CBJ-MS stands for Carl Bertil Johansson's-Modular System.

==History==
The CBJ-MS ("Modular System") was first shown in August 2000. It is an unusual weapon in several respects, not the least because it is meant to fulfill the roles of a personal defense weapon, an assault rifle and (with the addition of a proprietary bipod and 100-round drum magazine) a squad automatic weapon.

Saab Bofors was involved in the production of the CBJ-MS, but left the project after the British did not see an interest to potentially acquire the submachine gun.

==Development==
The gun features a top-mounted Picatinny rail for mounting optics, a progressive trigger for semi- and fully automatic fire, a collapsing wire stock, a grip safety, a threaded barrel, and a hollow foregrip which can be used to hold a spare magazine. The mechanism is based on the Uzi. It can be equipped with optical sights on the picatinny rail.

The CBJ-MS is capable of being field-converted to fire one of two types of ammunition. For the purely military role, the weapon fires the proprietary 6.5×25mm CBJ PDW cartridge; but by simply changing the barrel, it can fire 9×19mm Parabellum ammunition for law enforcement, training and other security operations. The 6.5×25mm CBJ cartridge has the same overall dimensions as the 9×19mm cartridge, can be used in the same magazines and generates the same level of recoil.
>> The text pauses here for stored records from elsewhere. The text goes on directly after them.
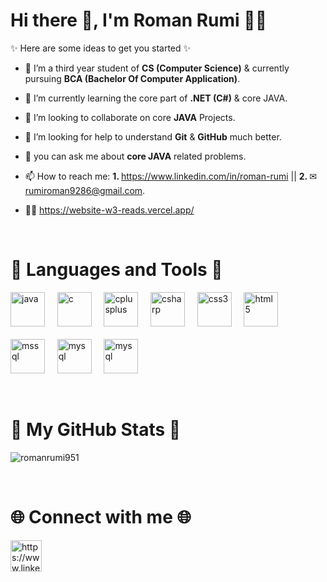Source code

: <h1>Hi there 👋, I'm Roman Rumi 🙋‍♂️</h1>


<!--**<i>RomanRumi951/RomanRumi951** is a ✨ _<b>special</b>_ ✨ repository because its `README.md` (this file) appears on your GitHub profile</i>.-->

✨ Here are some ideas to get you started ✨

- 🎫 I’m a third year student of <b>CS (Computer Science)</b> & currently pursuing <b>BCA (Bachelor Of Computer Application)</b>.

- 🌱 I’m currently learning the core part of <b>.NET (C#)</b> & core JAVA.

- 👯 I’m looking to collaborate on core <b>JAVA</b> Projects.

- 🤔 I’m looking for help to understand <b>Git</b> & <b>GitHub</b> much better.

- 💬 you can ask me about <b>core JAVA</b> related problems.

- 📫 How to reach me: <b>1. </b> <a>https://www.linkedin.com/in/roman-rumi</a> || <b>2. </b> &#x2709; rumiroman9286@gmail.com.

- 🐱‍🐉 <a>https://website-w3-reads.vercel.app/</a>

<br>
<h1>🚩 Languages and Tools 🚩</h1>
<p align="left"><a> <img src="https://brandslogos.com/wp-content/uploads/images/large/java-logo-1.png" alt="java" width="55" height="55"/> </a> &nbsp; &nbsp;  <a><img src="https://img.icons8.com/?size=512&id=40670&format=png" alt="c" width="55" height="55"/></a> &nbsp; &nbsp; <a><img src="https://img.icons8.com/?size=512&id=40669&format=png" alt="cplusplus" width="55" height="55"/> </a> &nbsp; &nbsp; <a> <img src="https://img.icons8.com/?size=512&id=45490&format=png" alt="csharp" width="55" height="55"/> </a> &nbsp; &nbsp; <a> <img src="https://img.icons8.com/?size=512&id=3BTBsJs5myRy&format=png" alt="css3" width="55" height="55"/> </a> &nbsp; &nbsp; <a> <img src="https://img.icons8.com/?size=512&id=20909&format=png" alt="html5" width="55" height="55"/> </a> &nbsp; &nbsp; <br><br> <a> <img src="https://img.icons8.com/?size=512&id=laYYF3dV0Iew&format=png" alt="mssql" width="55" height="55"/> </a> &nbsp; &nbsp; <a> <img src="https://img.icons8.com/?size=512&id=UFXRpPFebwa2&format=png" alt="mysql" width="55" height="55"/> </a>&nbsp; &nbsp; <a> <img src="https://img.icons8.com/?size=512&id=39913&format=png" alt="mysql" width="55" height="55"/> </a> </p>
<br>
<h1>🎯 My GitHub Stats 🎯</h3>
<p><img align="center" src="https://github-readme-streak-stats.herokuapp.com/?user=romanrumi951&" alt="romanrumi951" /></p>
<br>
<h1>🌐 Connect with me 🌐</h3>
<p align="left">
<a href="https://www.linkedin.com/in/roman-rumi/" target="blank"><img align="center" src="https://img.icons8.com/?size=512&id=xuvGCOXi8Wyg&format=png" alt="https://www.linkedin.com/in/roman-rumi/" height="50" width="50" /></a>
</p>
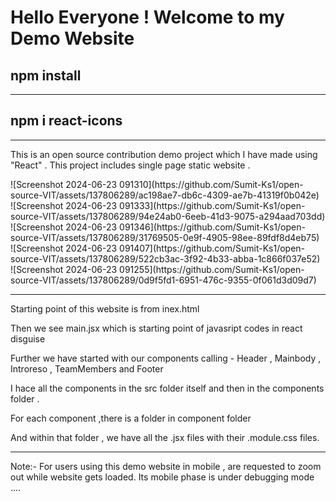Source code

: <h1> Hello Everyone ! Welcome to my Demo Website </h1>
<h2>npm install</h2>
<hr/>
<h2>npm i react-icons</h2>
<hr/>

<p> This is an open source contribution demo project which I have made using "React" . This project includes single page static website .</p>
![Screenshot 2024-06-23 091310](https://github.com/Sumit-Ks1/open-source-VIT/assets/137806289/ac198ae7-db6c-4309-ae7b-41319f0b042e)
<br/>
![Screenshot 2024-06-23 091333](https://github.com/Sumit-Ks1/open-source-VIT/assets/137806289/94e24ab0-6eeb-41d3-9075-a294aad703dd)
<br/>
![Screenshot 2024-06-23 091346](https://github.com/Sumit-Ks1/open-source-VIT/assets/137806289/31769505-0e9f-4905-98ee-89fdf8d4eb75)
<br/>
![Screenshot 2024-06-23 091407](https://github.com/Sumit-Ks1/open-source-VIT/assets/137806289/522cb3ac-3f92-4b33-abba-1c866f037e52)
<br/>
![Screenshot 2024-06-23 091255](https://github.com/Sumit-Ks1/open-source-VIT/assets/137806289/0d9f5fd1-6951-476c-9355-0f061d3d09d7)
<br/>
<hr/>

<p> Starting point of this website is from inex.html</p>
<p> Then we see main.jsx which is starting point of javasript codes in react disguise</p>
<p> Further we have started with our components calling - Header , Mainbody , Introreso , TeamMembers and  Footer</p>
<p> I hace all the components in the src folder itself and then in the components folder .</p>
<p> For each component ,there is a folder in component folder</p>
<p> And within that folder , we have all the .jsx files with their .module.css files.</p>
<hr/>

Note:- For users using this demo website in mobile , are requested to zoom out while website gets loaded. Its mobile phase is under debugging mode ....
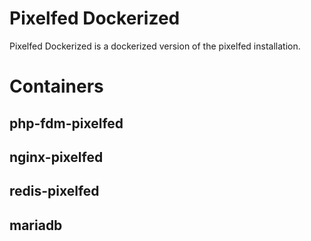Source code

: # Pixelfed Dockerized

Pixelfed Dockerized is a dockerized version of the pixelfed installation. 

# Containers

## php-fdm-pixelfed
## nginx-pixelfed
## redis-pixelfed
## mariadb





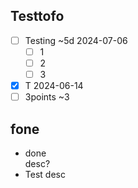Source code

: ## Testtofo
- [ ] Testing ~5d 2024-07-06  
  - [ ] 1
  - [ ] 2
  - [ ] 3
- [x] T 2024-06-14  
- [ ] 3points ~3  

## fone
- done  
    desc?
- Test desc  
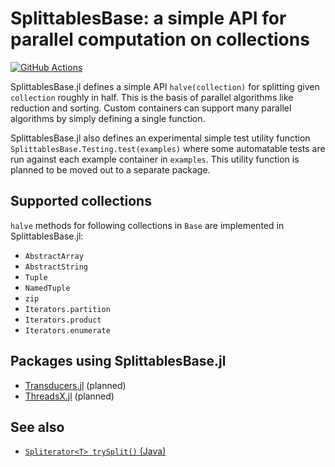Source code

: # SplittablesBase: a simple API for parallel computation on collections

[![GitHub Actions](https://github.com/tkf/SplittablesBase.jl/workflows/Run%20tests/badge.svg)](https://github.com/tkf/SplittablesBase.jl/actions?query=workflow%3A%22Run+tests%22)

SplittablesBase.jl defines a simple API `halve(collection)` for
splitting given `collection` roughly in half.  This is the basis of
parallel algorithms like reduction and sorting.  Custom containers can
support many parallel algorithms by simply defining a single function.

SplittablesBase.jl also defines an experimental simple test utility
function `SplittablesBase.Testing.test(examples)` where some
automatable tests are run against each example container in
`examples`.  This utility function is planned to be moved out to a
separate package.

## Supported collections

`halve` methods for following collections in `Base` are implemented in
SplittablesBase.jl:

* `AbstractArray`
* `AbstractString`
* `Tuple`
* `NamedTuple`
* `zip`
* `Iterators.partition`
* `Iterators.product`
* `Iterators.enumerate`

## Packages using SplittablesBase.jl

* [Transducers.jl](https://github.com/tkf/Transducers.jl) (planned)
* [ThreadsX.jl](https://github.com/tkf/ThreadsX.jl) (planned)

## See also

* [`Spliterator<T> trySplit()` (Java)](https://docs.oracle.com/en/java/javase/13/docs/api/java.base/java/util/Spliterator.html)
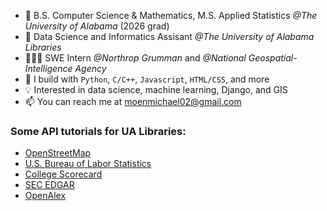 - 📖 B.S. Computer Science & Mathematics, M.S. Applied Statistics *@The University of Alabama* (2026 grad)
- 🔭 Data Science and Informatics Assisant *@The University of Alabama Libraries*
- 👨🏻‍💻 SWE Intern *@Northrop Grumman* and *@National Geospatial-Intelligence Agency*
- 🧰 I build with `Python`, `C/C++`, `Javascript`, `HTML/CSS`, and more
- 💡 Interested in data science, machine learning, Django, and GIS
- 📫 You can reach me at [moenmichael02@gmail.com](moenmichael02@gmail.com)

### Some API tutorials for UA Libraries:

- [OpenStreetMap](https://ualibweb.github.io/UALIB_ScholarlyAPI_Cookbook/src/python/osm.html)
- [U.S. Bureau of Labor Statistics](https://ualibweb.github.io/UALIB_ScholarlyAPI_Cookbook/src/python/bls.html)
- [College Scorecard](https://ualibweb.github.io/UALIB_ScholarlyAPI_Cookbook/src/python/college-scorecard.html)
- [SEC EDGAR](https://ualibweb.github.io/UALIB_ScholarlyAPI_Cookbook/src/python/sec-edgar.html)
- [OpenAlex](https://ualibweb.github.io/UALIB_ScholarlyAPI_Cookbook/src/python/openalex.html)
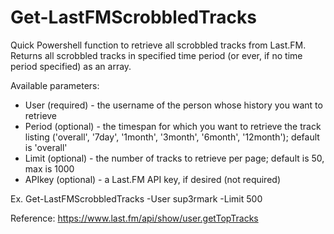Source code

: # Get-LastFMScrobbledTracks
Quick Powershell function to retrieve all scrobbled tracks from Last.FM. Returns all scrobbled tracks in specified time period (or ever, if no time period specified) as an array.

Available parameters:
- User (required) - the username of the person whose history you want to retrieve
- Period (optional) - the timespan for which you want to retrieve the track listing ('overall', '7day', '1month', '3month', '6month', '12month'); default is 'overall'
- Limit (optional) - the number of tracks to retrieve per page; default is 50, max is 1000
- APIkey (optional) - a Last.FM API key, if desired (not required)

Ex. Get-LastFMScrobbledTracks -User sup3rmark -Limit 500

Reference: https://www.last.fm/api/show/user.getTopTracks
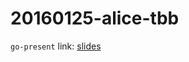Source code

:20160125-alice-tbb
==================

`go-present` link: [slides](http://talks.godoc.org/github.com/sbinet/talks/2016/20160125-alice-tbb/alice-tbb.slide)

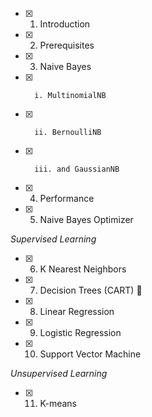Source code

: - [x]   1. Introduction     
- [x]   2. Prerequisites
- [x]   3. Naive Bayes
- [x]       i. MultinomialNB
- [x]       ii. BernoulliNB
- [x]       iii. and GaussianNB
- [x]   4. Performance
- [x]   5. Naive Bayes Optimizer

*Supervised Learning*
- [x]   6. K Nearest Neighbors
- [x]   7. Decision Trees (CART) 🌲
- [x]   8. Linear Regression
- [x]   9. Logistic Regression
- [x]   10. Support Vector Machine

*Unsupervised Learning*
- [x]   11. K-means

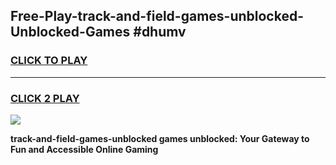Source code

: 
## Free-Play-track-and-field-games-unblocked-Unblocked-Games #dhumv
<h3>
<a href="https://news.freeplayer.one?title=track-and-field-games-unblocked&ref=8M">CLICK TO PLAY</a></h3>
<hr>

<h3>
<a href="https://news.freeplayer.one?title=track-and-field-games-unblocked&ref=8M">CLICK 2 PLAY</a>
  
</h3>

<a href="https://news.freeplayer.one?title=track-and-field-games-unblocked&ref=8M"><img src="https://clearcache.store/games.png"></a>


**track-and-field-games-unblocked games unblocked: Your Gateway to Fun and Accessible Online Gaming**
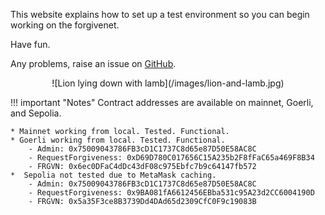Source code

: <style>
.md-sidebar, .md-sidebar.md-sidebar--secondary {
    display: none;
}
</style>

This website explains how to set up a test environment so you can begin working on the forgivenet.

Have fun.

Any problems, raise an issue on [GitHub](https://github.com/kailash-manasarovar/forgivenet-suite).

<center>
![Lion lying down with lamb](/images/lion-and-lamb.jpg)
</center>


!!! important "Notes"
    Contract addresses are available on mainnet, Goerli, and Sepolia.

    * Mainnet working from local. Tested. Functional.
    * Goerli working from local. Tested. Functional.
        - Admin: 0x75009043786FB3cD1C1737C8d65e87D50E58AC8C
        - RequestForgiveness: 0xD69D780C017656C15A235b2F8fFaC65a469F8B34
        - FRGVN: 0x6ec0DFaC4dDc43dF08c975Ebfc7b9c64147fb572
    *  Sepolia not tested due to MetaMask caching.
        - Admin: 0x75009043786FB3cD1C1737C8d65e87D50E58AC8C
        - RequestForgiveness: 0x9BA081fA6612456EBba531c95A23d2CC6004190D
        - FRGVN: 0x5a35F3ce8B3739Dd4DAd65d2309CfC0F9c19083B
The projectile used by the 6.5×25mm CBJ can be a normal ball bullet, but can also be a 4 mm tungsten kinetic penetrator held inside a non-disintegrating plastic sabot, fired at a high muzzle velocity of 815 m/s with the ability to defeat most contemporary body armours. It is also claimed to be effective against light vehicle armors on armoured personnel carriers (APCs). Advantages claimed for the 6.5×25mm CBJ cartridge include a high impact velocity, a high hit probability due to the flat trajectory, high energy transfer to the target, and low levels of barrel wear and corrosion.

During trials, the 6.5×25mm CBJ round completely penetrated through the standard CRISAT vest at a range of 230 m. It is claimed that it is superior than the 5.7x28mm FN and 4.6×30mm HK round out of the FN P90 and HK MP7.

Current cartridge cases are being developed using aluminium. Each 6.5×25mm CBJ cartridge weighs 4.5 g and has an overall length of 29.7 mm. The projectile weight is 2 g. The effective range of the cartridge is stated to be up to 400 m.